La « révolution copernicienne », à présent, ne vaut pas seulement à l’intérieur de la seule critique de la raison pure, mais aussi, et bien plus encore, dans la critique de la raison pratique. La raison pratique, en tant que raison déterminante pour l’existence, pose les fondations par lesquelles nous savons et faisons l’expérience de ce qui est bien et mal. Ainsi la parole d’Hamlet « Rien n’est en soi bon ou mauvais, c’est la pensée qui le rend tel » (Acte 2, scène 2) prend un sens inattendu. Kant ôte toute acception relativiste à cette pensée de l’autonomie. C’est un principe absolu au moyen duquel l’homme « détermine » la vérité, l’essence et la valeur de l’existence et du divin en même temps (Cr. r. pu. §91, sec. 9). Cependant – et c’est là que l’on peut reconnaître un droit à la critique schopenhauerienne et nietzschéenne de la pensée de Kant –, la hardiesse de la pensée kantienne se heurte souvent à la force et au contenu de la tradition et du donné historique. Nietzsche le souligne d’autant plus, à la suite de de la « révolution copernicienne », qu’il ne pénètre pas la véritable profondeur de l’idée kantienne. Dans la mesure où la vérité est conçue par Nietzsche comme « introduire la vérité », « créer la vérité », et est donc, comme nous l’avons dit, expression de la « volonté de puissance », cette dernière, « par-delà le bien et le mal », c’est-à-dire par-delà les jugements de valeur et autres legs de la révélation ou de la tradition, détermine dans la « révolution copernicienne » ce qu’est l’authentique « vérité » de l’existence, elle façonne à partir d’un droit autonome l’ordre des valeurs et de l’existence, ainsi que leur hiérarchie, qui trouvent leur forme la plus achevée dans l’idée du « surhomme », de la « grande politique », de l’« éternel retour ».

Considérons à présent la relation entre « vérité », « volonté de puissance » et « éternel retour ».

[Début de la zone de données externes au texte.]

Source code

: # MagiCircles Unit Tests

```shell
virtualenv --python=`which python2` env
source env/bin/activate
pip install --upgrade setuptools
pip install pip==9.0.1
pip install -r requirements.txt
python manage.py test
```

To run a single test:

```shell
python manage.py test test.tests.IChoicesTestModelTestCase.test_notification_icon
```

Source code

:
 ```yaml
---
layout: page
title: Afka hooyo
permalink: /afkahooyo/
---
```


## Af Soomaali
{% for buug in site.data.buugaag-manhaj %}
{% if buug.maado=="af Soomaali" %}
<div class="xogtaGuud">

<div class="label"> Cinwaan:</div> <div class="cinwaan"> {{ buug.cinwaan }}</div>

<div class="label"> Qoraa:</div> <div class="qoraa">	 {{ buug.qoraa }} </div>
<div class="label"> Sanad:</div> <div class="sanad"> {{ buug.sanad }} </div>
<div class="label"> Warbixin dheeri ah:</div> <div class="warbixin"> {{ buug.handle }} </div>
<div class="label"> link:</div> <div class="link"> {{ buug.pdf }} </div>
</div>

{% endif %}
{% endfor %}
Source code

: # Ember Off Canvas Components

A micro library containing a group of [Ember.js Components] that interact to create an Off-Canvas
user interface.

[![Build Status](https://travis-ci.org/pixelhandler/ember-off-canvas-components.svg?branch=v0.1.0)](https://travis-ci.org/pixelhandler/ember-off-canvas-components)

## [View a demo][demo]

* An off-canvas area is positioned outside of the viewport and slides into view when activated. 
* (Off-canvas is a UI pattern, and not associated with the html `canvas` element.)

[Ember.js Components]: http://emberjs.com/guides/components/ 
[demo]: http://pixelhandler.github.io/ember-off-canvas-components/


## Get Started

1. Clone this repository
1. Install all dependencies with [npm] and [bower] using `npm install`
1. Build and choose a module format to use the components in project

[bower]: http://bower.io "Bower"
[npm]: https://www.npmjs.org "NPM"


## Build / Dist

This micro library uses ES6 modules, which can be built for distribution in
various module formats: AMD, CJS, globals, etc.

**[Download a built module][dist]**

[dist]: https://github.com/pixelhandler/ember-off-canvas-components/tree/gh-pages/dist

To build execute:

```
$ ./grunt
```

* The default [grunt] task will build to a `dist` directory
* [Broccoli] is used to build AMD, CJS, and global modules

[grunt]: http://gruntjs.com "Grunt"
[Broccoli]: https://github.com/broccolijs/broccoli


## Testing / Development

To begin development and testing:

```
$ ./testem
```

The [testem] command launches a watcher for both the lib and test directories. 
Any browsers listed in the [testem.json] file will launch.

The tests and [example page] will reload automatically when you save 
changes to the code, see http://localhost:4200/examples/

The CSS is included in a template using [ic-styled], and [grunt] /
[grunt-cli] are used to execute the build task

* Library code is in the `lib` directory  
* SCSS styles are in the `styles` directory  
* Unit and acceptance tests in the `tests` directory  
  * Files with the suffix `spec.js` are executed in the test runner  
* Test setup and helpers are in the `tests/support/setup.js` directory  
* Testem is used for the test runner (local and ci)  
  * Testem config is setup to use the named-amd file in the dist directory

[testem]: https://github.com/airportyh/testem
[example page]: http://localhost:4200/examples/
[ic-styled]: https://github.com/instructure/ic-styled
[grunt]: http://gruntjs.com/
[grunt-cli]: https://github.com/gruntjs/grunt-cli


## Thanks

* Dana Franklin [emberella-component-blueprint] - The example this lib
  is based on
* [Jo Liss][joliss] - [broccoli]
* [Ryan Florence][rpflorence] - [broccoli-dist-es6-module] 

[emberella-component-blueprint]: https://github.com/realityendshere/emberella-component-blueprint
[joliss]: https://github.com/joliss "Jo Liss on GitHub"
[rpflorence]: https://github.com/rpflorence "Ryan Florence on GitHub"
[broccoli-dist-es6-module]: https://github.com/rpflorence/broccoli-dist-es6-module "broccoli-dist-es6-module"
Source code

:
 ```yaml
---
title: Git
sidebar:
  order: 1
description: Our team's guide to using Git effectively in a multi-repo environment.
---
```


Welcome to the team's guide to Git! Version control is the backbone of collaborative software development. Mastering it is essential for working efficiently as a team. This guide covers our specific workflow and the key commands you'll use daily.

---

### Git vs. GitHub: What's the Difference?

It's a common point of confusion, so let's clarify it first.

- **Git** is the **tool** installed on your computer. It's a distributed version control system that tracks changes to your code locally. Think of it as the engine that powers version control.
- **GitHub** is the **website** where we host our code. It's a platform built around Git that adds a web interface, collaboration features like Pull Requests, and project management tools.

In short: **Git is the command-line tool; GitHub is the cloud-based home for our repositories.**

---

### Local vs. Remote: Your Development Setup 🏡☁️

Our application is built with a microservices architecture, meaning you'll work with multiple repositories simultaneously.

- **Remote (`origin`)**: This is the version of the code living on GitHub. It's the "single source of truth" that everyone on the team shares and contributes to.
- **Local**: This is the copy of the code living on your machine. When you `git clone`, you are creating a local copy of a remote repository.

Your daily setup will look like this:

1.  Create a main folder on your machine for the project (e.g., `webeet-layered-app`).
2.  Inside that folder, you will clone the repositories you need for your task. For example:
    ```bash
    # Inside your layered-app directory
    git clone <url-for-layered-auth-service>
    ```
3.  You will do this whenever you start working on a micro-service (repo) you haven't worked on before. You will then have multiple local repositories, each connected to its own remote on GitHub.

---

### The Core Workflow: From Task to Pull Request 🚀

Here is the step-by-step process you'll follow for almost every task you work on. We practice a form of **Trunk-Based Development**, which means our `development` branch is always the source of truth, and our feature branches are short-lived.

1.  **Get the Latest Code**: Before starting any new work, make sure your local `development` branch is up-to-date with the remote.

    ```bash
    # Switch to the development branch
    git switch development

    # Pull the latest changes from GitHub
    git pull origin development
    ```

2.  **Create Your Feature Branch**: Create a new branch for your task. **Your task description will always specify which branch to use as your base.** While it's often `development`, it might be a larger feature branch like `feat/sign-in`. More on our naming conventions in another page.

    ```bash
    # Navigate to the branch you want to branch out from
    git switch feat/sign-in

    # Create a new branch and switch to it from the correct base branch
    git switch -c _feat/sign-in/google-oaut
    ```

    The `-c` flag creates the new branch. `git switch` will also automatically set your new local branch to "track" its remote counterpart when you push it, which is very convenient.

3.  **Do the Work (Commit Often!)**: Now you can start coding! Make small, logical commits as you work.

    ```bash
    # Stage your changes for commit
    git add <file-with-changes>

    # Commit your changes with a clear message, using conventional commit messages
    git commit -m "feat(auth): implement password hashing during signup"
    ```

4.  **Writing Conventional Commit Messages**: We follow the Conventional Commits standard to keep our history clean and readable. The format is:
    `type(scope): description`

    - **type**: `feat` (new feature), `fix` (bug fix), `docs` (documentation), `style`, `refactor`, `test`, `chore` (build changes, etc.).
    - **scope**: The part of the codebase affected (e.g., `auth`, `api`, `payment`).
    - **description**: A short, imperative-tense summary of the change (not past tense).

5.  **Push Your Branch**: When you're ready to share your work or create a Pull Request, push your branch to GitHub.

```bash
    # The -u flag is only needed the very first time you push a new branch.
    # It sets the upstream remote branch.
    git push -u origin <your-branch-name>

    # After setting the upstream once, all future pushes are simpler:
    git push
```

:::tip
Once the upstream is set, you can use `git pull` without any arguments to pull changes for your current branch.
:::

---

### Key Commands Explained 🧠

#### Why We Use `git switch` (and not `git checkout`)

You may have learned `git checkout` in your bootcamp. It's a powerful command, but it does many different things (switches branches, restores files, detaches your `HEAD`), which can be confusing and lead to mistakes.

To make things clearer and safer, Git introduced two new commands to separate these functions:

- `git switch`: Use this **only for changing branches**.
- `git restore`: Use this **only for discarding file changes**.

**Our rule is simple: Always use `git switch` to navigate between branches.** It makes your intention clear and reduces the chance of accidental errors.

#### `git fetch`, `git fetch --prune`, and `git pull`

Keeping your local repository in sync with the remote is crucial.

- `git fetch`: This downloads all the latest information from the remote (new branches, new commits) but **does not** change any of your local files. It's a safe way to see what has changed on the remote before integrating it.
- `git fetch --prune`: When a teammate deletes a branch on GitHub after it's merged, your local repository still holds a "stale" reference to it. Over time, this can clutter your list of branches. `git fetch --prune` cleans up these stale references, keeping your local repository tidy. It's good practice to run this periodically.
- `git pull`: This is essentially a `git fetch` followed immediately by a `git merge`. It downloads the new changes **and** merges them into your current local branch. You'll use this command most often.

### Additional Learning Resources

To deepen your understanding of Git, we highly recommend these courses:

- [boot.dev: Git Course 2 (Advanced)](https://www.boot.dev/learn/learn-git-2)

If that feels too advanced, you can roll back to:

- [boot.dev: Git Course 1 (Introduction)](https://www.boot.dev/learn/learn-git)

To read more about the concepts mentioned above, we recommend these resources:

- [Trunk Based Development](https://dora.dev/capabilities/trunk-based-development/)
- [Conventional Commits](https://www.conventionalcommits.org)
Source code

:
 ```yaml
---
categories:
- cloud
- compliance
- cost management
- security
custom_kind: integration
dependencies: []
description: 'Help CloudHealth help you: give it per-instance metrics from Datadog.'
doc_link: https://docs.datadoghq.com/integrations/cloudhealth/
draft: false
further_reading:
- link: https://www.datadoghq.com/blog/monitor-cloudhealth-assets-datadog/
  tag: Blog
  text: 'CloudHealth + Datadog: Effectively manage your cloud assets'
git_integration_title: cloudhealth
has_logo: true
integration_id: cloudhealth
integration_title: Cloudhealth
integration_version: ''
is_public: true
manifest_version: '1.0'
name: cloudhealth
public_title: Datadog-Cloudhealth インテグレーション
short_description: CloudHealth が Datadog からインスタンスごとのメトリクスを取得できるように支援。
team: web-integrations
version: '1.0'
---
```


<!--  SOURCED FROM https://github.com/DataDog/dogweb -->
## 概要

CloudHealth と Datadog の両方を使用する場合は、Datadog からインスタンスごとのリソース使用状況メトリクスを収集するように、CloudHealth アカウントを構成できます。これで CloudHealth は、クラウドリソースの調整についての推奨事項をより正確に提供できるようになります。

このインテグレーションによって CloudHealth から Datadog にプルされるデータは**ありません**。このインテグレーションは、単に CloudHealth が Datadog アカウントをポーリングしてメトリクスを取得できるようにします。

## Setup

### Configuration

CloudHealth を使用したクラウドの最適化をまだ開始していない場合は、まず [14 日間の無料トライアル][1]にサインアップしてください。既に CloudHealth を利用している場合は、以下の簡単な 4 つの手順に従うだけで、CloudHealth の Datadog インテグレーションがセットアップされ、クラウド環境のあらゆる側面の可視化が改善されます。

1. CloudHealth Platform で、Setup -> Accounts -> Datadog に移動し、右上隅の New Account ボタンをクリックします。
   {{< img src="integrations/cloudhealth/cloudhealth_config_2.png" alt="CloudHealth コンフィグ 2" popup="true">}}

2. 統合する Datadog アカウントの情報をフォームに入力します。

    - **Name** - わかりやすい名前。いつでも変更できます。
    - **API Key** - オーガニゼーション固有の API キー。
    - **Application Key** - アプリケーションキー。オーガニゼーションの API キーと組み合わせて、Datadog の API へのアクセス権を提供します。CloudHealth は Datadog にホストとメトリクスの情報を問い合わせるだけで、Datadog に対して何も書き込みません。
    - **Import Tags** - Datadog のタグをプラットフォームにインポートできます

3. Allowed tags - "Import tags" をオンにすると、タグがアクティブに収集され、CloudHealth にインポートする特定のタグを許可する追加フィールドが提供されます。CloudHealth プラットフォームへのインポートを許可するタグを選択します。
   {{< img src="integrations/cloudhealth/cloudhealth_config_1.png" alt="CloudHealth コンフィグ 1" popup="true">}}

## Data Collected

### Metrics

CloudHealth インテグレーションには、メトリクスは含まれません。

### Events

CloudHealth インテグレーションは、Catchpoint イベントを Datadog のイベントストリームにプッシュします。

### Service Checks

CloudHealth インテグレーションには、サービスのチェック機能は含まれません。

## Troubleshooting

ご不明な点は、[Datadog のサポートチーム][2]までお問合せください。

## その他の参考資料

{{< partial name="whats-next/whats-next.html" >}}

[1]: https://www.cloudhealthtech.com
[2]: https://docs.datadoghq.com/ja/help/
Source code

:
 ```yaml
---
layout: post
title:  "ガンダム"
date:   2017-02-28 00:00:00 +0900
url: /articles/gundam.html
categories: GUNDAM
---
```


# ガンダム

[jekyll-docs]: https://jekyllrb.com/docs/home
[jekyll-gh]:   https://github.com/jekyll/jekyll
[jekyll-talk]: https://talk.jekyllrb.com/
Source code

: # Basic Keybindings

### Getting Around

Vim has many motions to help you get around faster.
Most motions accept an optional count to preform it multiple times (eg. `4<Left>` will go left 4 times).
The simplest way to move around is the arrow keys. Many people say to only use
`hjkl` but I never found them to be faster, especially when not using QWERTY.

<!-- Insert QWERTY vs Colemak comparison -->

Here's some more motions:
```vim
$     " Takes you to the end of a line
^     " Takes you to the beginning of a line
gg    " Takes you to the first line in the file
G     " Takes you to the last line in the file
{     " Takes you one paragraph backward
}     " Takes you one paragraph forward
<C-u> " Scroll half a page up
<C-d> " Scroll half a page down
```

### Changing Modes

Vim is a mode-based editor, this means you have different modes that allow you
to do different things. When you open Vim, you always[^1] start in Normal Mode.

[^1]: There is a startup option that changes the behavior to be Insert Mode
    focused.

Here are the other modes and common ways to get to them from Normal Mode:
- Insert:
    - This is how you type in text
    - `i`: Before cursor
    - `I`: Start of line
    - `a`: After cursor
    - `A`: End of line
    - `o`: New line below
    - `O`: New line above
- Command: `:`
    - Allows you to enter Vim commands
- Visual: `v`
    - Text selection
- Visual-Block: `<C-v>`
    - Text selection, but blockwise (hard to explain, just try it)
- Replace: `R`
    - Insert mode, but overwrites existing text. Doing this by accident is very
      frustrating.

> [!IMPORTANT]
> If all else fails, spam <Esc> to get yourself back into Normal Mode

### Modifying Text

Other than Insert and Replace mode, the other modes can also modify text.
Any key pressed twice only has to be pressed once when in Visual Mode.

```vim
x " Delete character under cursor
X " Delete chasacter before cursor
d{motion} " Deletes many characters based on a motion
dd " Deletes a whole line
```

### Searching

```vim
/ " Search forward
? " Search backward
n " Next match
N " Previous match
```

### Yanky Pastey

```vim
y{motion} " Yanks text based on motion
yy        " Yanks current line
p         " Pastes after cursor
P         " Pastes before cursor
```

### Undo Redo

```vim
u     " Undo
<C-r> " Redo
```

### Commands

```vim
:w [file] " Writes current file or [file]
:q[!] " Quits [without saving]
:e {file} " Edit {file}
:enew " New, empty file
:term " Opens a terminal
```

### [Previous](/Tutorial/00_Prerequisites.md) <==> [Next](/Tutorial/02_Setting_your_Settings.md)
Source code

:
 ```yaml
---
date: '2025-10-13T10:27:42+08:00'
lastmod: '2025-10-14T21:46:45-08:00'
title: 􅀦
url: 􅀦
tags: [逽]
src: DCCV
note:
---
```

« La vie est fondée sur la condition d’une foi à quelque chose de durable et dont le retour est régulier ; plus la vie est puissante et plus le monde à déchiffrer et qui est fait être (seiend gemacht) doit être vaste… » (XVI, 56). « Marquer du caractère de l’être le devenir – c’est la volonté de puissance la plus haute » (XVI, 101). En quoi consiste donc ce processus dans lequel la « volonté de puissance la plus haute » « introduit la vérité » comme « détermination active », qui, au nom de la vie, dépend de quelque chose de durable et dont le retour est régulier, qui fait « être » le monde, qui marque du « caractère de l’être » le « devenir » ? Nietzsche répond : ce processus consiste en la fondation des concepts, catégories, constructions qui rendent possible le « retour des cas identiques » (XVI, 26, 58). Or, si c’est la « volonté de puissance la plus haute » que de marquer du caractère de l’être, dans le retour des cas identiques, le devenir, alors cette volonté de puissance la plus haute doit nécessairement aboutir en tant qu’expression de la vie la plus haute et de l’existence « surhumaine » à une interprétation du monde où « tout revient ». « Que tout revienne est la plus extrême approximation du monde du devenir à celui de l’être : – sommet de la contemplation » (XVI, 101). Ainsi, dans l’« éternel retour », théorie du plus haut type d’homme, le retour des cas identiques est le maximum de la congruence des mondes.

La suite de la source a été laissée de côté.